BayesRTMBでは、推定方法によってモデル評価の意味が異なります。

方法 主な指標 推奨用途
MCMC bridge sampling, Bayes factor, WAIC ベイズ的なモデル比較、予測評価
MAP Laplace近似log marginal likelihood, profile, WAIC近似 速い確認、初期値探索、近似評価
VB ELBO, WAIC近似 探索的評価、大規模モデルの近似
classic logLik, AIC, BIC, anova 頻度主義的なモデル比較

大まかな使い分けは次の通りです。仮説として明確なnested modelを比べるならBayes factor、予測性能を比べるならWAIC、頻度主義的な情報量基準として比較するならAIC/BICを使います。VBのELBOは同じモデル設定内のrun選択や収束確認には便利ですが、一般的なモデル比較指標としては扱いません。

8.1 Bayes factor

Bayes factorは、2つのモデルの周辺尤度の比です。
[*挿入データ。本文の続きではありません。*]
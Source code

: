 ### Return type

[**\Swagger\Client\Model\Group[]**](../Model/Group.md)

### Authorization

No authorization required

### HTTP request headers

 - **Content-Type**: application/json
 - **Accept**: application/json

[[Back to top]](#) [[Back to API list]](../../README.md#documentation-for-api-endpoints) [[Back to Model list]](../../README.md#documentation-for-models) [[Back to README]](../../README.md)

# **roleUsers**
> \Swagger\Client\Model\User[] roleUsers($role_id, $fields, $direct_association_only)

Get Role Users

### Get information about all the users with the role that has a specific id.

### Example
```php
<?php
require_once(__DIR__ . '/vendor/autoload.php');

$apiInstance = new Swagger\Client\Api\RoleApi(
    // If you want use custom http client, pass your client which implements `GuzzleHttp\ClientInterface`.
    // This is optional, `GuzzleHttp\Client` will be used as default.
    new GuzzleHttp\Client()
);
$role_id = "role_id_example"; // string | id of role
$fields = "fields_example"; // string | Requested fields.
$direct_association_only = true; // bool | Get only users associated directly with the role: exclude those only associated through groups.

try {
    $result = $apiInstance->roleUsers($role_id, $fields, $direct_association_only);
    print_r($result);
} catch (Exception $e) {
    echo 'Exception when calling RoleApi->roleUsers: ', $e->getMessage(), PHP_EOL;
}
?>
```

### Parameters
BayesRTMBでは、MCMC fitのbridge samplingに基づいて計算します。

fit_full <- mdl_full$sample(chains = 4, sampling = 4000)

bf <- fit_full$bayes_factor(
  fixed = list("b[talk]" = 0),
  chains = 4,
  sampling = 4000
)

fixed は、nested null modelを作るための指定です。fixed = list("b[talk]" = 0) は、b[talk] を0に固定したモデルと比較します。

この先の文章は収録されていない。